Ах, к чему всё это? И это тоже не требует слов. Почти любой современный роман содержит образчики этого стиля, и там-то без труда можно с ними ознакомиться. С ее стороны обмана не было – была ошибка, однако ошибка досадная более для меня, чем для нее. Это, по крайней мере, она признавала. Я послужил ей прихожей в большой мир, а в прихожих не принято повышать голос, а полагается говорить тихо, как в церкви, или у постели больного, или в зале Лувра перед немым и великим приветом из глубины времен.
Ламб ехал на юг с целью уладить некоторые спорные вопросы относительно довольно значительного земельного владения, доставшегося ему от покойной тетки по завещанию, но формально, как это неожиданно выяснилось, ей не принадлежавшего. Земля оказалась заложена, но срок платежа еще не истек, а каким образом юридически не чистое имущество угодило в завещание, на то мог дать ответ один лишь стряпчий, его составлявший, но тоже умерший почти сразу же вслед за маркизой де Флермон-Лабри, родной теткой по матери моего приятеля, который теперь спешил распутать клубок и своим собственным присутствием устранить кое-какие неприятные последствия, связанные с этой историей. Нам предстояло прибыть в маленький городок Мериньяк, в окрестностях которого лежали эти угодья, что нам и удалось с Божьей помощью в одиннадцать дней.
* * *
Мериньяк, маленький низенький городишко, улегся среди бескрайних виноградников, прилепившись к самым – ныне рассыпавшимся и растащенным по кирпичу – стенам Бордо. Некогда обитатели Мериньяка искали защиты под этими мощными громадами. Но времена изменились, настал век просвещения, или – по-другому – век обогащения, и лавочники подняли свои стяги над новорожденной мэрией бывшего робкого пригорода. Теперь буржуа гордились незаконнорожденным городским гербом, торговой палатой, собственной почтой, а также гостиницей, которая и вправду редко пустовала.
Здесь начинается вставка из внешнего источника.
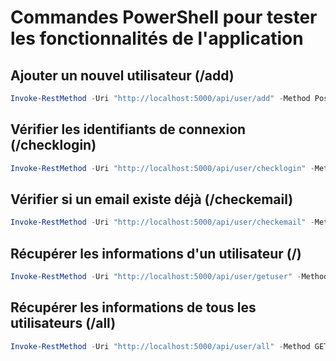 
# Commandes PowerShell pour tester les fonctionnalités de l'application

## Ajouter un nouvel utilisateur (/add)
```powershell
Invoke-RestMethod -Uri "http://localhost:5000/api/user/add" -Method Post -Body '{"email":"user@exemple.com","login":"my_login","firstname":"myfirstname","lastname":"mylastname","password":"MyPassword123"}' -ContentType "application/json"
```

## Vérifier les identifiants de connexion (/checklogin)
```powershell
Invoke-RestMethod -Uri "http://localhost:5000/api/user/checklogin" -Method POST -Body '{"login":"mylogin","password":"MyPassword123"}' -ContentType "application/json"
```

## Vérifier si un email existe déjà (/checkemail)
```powershell
Invoke-RestMethod -Uri "http://localhost:5000/api/user/checkemail" -Method Post -Body '{"email":"user@exaample.com", "password":"MyPassword123"}' -ContentType "application/json"
```

## Récupérer les informations d'un utilisateur (/)
```powershell
Invoke-RestMethod -Uri "http://localhost:5000/api/user/getuser" -Method Post -Body '{"email":"user@example.com", "password":"MyPassword123"}' -ContentType "application/json"
```

## Récupérer les informations de tous les utilisateurs (/all)
```powershell
Invoke-RestMethod -Uri "http://localhost:5000/api/user/all" -Method GET -ContentType "application/json"
```

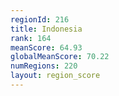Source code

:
 ```yaml
---
regionId: 216
title: Indonesia
rank: 164
meanScore: 64.93
globalMeanScore: 70.22
numRegions: 220
layout: region_score
---
```

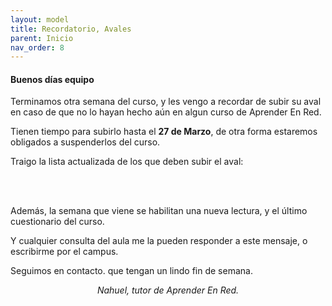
 ```yaml
---
layout: model
title: Recordatorio, Avales
parent: Inicio
nav_order: 8
---
```

<h4><b>Buenos días equipo</b></h4>
<p>Terminamos otra semana del curso, y les vengo a recordar de subir su aval en caso de que no lo hayan hecho aún en algun curso de Aprender En Red.</p>
<p>Tienen tiempo para subirlo hasta el <b>27 de Marzo</b>, de otra forma estaremos obligados a suspenderlos del curso.</p>
<p>Traigo la lista actualizada de los que deben subir el aval:</p>

<br><br>
<p>Además, la semana que viene se habilitan una nueva lectura, y el último cuestionario del curso.</p>
<p>Y cualquier consulta del aula me la pueden responder a este mensaje, o escribirme por el campus.</p>
<p>Seguimos en contacto. que tengan un lindo fin de semana.</p>
<p style="text-align:center;"><i>Nahuel, tutor de Aprender En Red.</i></p>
Гостиница эта (кстати сказать, единственная) отчего-то показалась Ламбу невыносимо убогой, и, если принять во внимание известные склонности, свойственные обладателям особняков в Сен-Жерменском предместье, таковой она и была. Особенно раздражила Ламба простоватая любезность хозяина, и он вышел из ее дверей в негодовании. В итоге было решено воспользоваться приглашением стряпчего, г-на Троссера, который должен был руководить делами Ламба и чей дом, построенный, верно, еще в эпоху Беарнца, украшенный затейливыми башенками и сплошь затянутый плющом, на вид являлся одним из замечательных и превосходнейших в Мериньяке. К дому тесно примыкал садик – такой густой, что с другого конца выпуклой площади казался одной купой. Комнаты, которые г-н Троссер предоставил к нашим услугам, и впрямь оказались поприличней тех, какие утром по первому на них взгляду живо воскресили в нашей памяти «шикарное» заведение Найтаки, тоже на юге, но не королевства, а империи. Они обе располагались во втором этаже – первый занимала контора, – и их узкие и длинные окна выходили в сад, кончавшийся глухой стеной соседнего строения. Стена пестрила разноцветной кладкой, тона – красно-бурые, коричневые, темно-песочные, кирпичные, серые – представляли своими сочетаниями некую теплую гармонию, уютное равновесие, приятное глазу, и сгущали синеву весеннего неба, косо обрезанного черепичной крышей. Только что распустившийся сад излучал тончайшие ароматы первой свежести, и запах молодой сирени, смешанный с еще неверным очарованием розовых бутонов, достигал наших окон. Внутренность моей комнаты была обделана навощенным деревом, потолки составились из дубовых квадратов, старинные прочные отполированные мебели – массивная кровать, увенчанная на спинках готическими пирамидками, рассохшийся комод, стянутый железными пластинами, два коренастые и жесткие стула, пузатый секретер – имели вид добрых и аккуратных слуг, а медный кувшин, древний, как и сам дом, возвышавшийся на приземистой почерневшей тумбе, выказывал сразу и величие, и простоту. Эта непритязательная обстановка была очень под стать простой и грубой кладке стен и изобличала бесхитростные нравы его обитателей. Мы попали в покойную провинциальную обитель тишины, уюта и, верно, каких-нибудь обязательных семейных преданий, сохраняемых бережно и любовно вместе с выбитыми скатертями, простынями, пожелтевшими от долгого лежания в шкапах, и салфетками, накрахмаленными так, что и не лезут за ворот и спадают с колен листом бумаги.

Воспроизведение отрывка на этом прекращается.